**Work instruction:**
In your copy of the data, omit the pictures and keep all else exactly as given.
(Beginning of Extracted data)
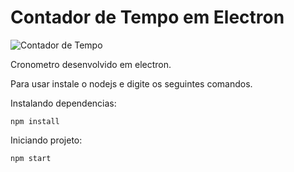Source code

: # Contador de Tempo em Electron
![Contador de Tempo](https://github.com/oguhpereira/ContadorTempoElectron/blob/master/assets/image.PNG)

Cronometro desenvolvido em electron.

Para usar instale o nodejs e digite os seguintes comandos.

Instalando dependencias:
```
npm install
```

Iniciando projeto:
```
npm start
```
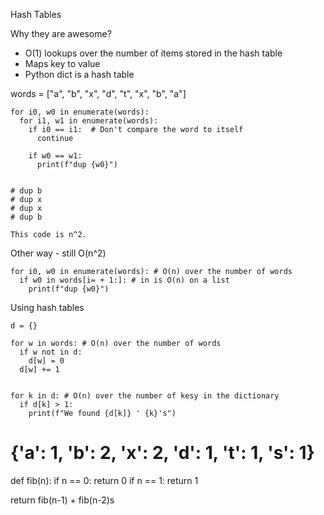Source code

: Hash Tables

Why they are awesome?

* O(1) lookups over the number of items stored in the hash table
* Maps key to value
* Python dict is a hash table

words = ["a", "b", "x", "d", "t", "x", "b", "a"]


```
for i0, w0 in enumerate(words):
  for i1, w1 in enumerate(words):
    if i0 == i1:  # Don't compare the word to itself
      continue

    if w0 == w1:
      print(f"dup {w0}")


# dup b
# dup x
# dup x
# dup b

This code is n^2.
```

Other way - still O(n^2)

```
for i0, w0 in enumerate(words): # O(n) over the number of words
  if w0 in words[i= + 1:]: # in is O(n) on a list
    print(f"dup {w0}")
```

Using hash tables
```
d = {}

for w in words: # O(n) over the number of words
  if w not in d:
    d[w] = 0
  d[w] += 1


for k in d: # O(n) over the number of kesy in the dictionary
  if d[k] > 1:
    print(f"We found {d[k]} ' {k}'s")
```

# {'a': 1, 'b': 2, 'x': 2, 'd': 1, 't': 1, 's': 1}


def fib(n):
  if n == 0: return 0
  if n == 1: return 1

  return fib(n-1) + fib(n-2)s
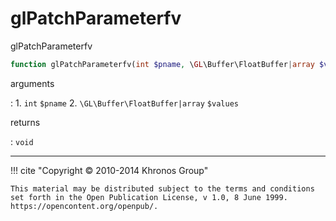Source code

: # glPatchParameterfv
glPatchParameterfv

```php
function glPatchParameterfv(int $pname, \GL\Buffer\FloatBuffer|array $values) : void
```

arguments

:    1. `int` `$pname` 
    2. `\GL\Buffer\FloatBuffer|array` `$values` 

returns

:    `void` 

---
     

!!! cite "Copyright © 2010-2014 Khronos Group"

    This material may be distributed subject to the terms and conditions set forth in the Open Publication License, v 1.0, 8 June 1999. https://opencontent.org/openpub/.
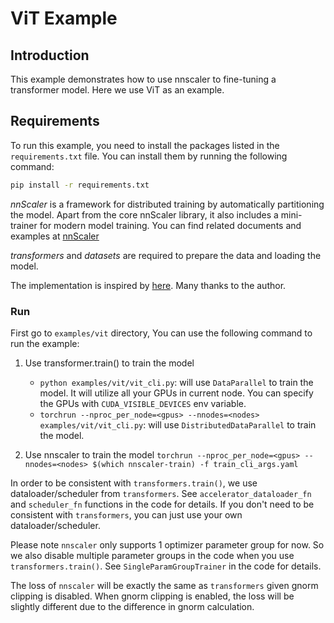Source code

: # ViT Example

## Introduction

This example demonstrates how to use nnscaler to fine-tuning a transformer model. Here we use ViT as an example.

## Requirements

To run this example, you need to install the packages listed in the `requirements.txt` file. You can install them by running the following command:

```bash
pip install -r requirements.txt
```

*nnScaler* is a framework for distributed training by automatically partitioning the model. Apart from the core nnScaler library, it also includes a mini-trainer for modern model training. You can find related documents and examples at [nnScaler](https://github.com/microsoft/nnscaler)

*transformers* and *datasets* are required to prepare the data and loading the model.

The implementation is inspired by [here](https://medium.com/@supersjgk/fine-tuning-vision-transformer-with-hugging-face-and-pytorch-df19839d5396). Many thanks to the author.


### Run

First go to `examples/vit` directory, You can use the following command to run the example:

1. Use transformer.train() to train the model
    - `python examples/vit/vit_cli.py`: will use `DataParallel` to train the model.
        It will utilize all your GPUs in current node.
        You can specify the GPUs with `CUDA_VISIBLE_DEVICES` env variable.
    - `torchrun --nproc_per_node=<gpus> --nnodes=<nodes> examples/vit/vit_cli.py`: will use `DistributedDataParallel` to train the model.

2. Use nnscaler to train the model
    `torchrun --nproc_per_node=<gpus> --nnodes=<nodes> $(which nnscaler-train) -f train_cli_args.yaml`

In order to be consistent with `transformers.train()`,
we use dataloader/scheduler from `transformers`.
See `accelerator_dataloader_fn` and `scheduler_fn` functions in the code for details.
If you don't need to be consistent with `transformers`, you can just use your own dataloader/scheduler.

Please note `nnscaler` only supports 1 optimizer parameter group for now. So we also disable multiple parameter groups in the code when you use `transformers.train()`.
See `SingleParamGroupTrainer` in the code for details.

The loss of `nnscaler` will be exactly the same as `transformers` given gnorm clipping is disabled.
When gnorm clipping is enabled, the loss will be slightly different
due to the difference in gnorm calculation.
(End of Extracted data)
**Answer to this problem:**
Source code

: # Contador de Tempo em Electron
![Contador de Tempo](https://github.com/oguhpereira/ContadorTempoElectron/blob/master/assets/image.PNG)

Cronometro desenvolvido em electron.

Para usar instale o nodejs e digite os seguintes comandos.

Instalando dependencias:
```
npm install
```

Iniciando projeto:
```
npm start
```
Source code

: Hash Tables

Why they are awesome?

* O(1) lookups over the number of items stored in the hash table
* Maps key to value
* Python dict is a hash table

words = ["a", "b", "x", "d", "t", "x", "b", "a"]


```
for i0, w0 in enumerate(words):
  for i1, w1 in enumerate(words):
    if i0 == i1:  # Don't compare the word to itself
      continue

    if w0 == w1:
      print(f"dup {w0}")


# dup b
# dup x
# dup x
# dup b

This code is n^2.
```

Other way - still O(n^2)

```
for i0, w0 in enumerate(words): # O(n) over the number of words
  if w0 in words[i= + 1:]: # in is O(n) on a list
    print(f"dup {w0}")
```

Using hash tables
```
d = {}

for w in words: # O(n) over the number of words
  if w not in d:
    d[w] = 0
  d[w] += 1


for k in d: # O(n) over the number of kesy in the dictionary
  if d[k] > 1:
    print(f"We found {d[k]} ' {k}'s")
```

# {'a': 1, 'b': 2, 'x': 2, 'd': 1, 't': 1, 's': 1}


def fib(n):
  if n == 0: return 0
  if n == 1: return 1

  return fib(n-1) + fib(n-2)s
Source code

: # glPatchParameterfv
glPatchParameterfv

```php
function glPatchParameterfv(int $pname, \GL\Buffer\FloatBuffer|array $values) : void
```

arguments

:    1. `int` `$pname` 
    2. `\GL\Buffer\FloatBuffer|array` `$values` 

returns

:    `void` 

---
     

!!! cite "Copyright © 2010-2014 Khronos Group"

    This material may be distributed subject to the terms and conditions set forth in the Open Publication License, v 1.0, 8 June 1999. https://opencontent.org/openpub/.
Source code

: # ViT Example

## Introduction

This example demonstrates how to use nnscaler to fine-tuning a transformer model. Here we use ViT as an example.

## Requirements

To run this example, you need to install the packages listed in the `requirements.txt` file. You can install them by running the following command:

```bash
pip install -r requirements.txt
```

*nnScaler* is a framework for distributed training by automatically partitioning the model. Apart from the core nnScaler library, it also includes a mini-trainer for modern model training. You can find related documents and examples at [nnScaler](https://github.com/microsoft/nnscaler)

*transformers* and *datasets* are required to prepare the data and loading the model.

The implementation is inspired by [here](https://medium.com/@supersjgk/fine-tuning-vision-transformer-with-hugging-face-and-pytorch-df19839d5396). Many thanks to the author.


### Run

First go to `examples/vit` directory, You can use the following command to run the example:

1. Use transformer.train() to train the model
    - `python examples/vit/vit_cli.py`: will use `DataParallel` to train the model.
        It will utilize all your GPUs in current node.
        You can specify the GPUs with `CUDA_VISIBLE_DEVICES` env variable.
    - `torchrun --nproc_per_node=<gpus> --nnodes=<nodes> examples/vit/vit_cli.py`: will use `DistributedDataParallel` to train the model.

2. Use nnscaler to train the model
    `torchrun --nproc_per_node=<gpus> --nnodes=<nodes> $(which nnscaler-train) -f train_cli_args.yaml`

In order to be consistent with `transformers.train()`,
we use dataloader/scheduler from `transformers`.
See `accelerator_dataloader_fn` and `scheduler_fn` functions in the code for details.
If you don't need to be consistent with `transformers`, you can just use your own dataloader/scheduler.

Please note `nnscaler` only supports 1 optimizer parameter group for now. So we also disable multiple parameter groups in the code when you use `transformers.train()`.
See `SingleParamGroupTrainer` in the code for details.

The loss of `nnscaler` will be exactly the same as `transformers` given gnorm clipping is disabled.
When gnorm clipping is enabled, the loss will be slightly different
due to the difference in gnorm calculation.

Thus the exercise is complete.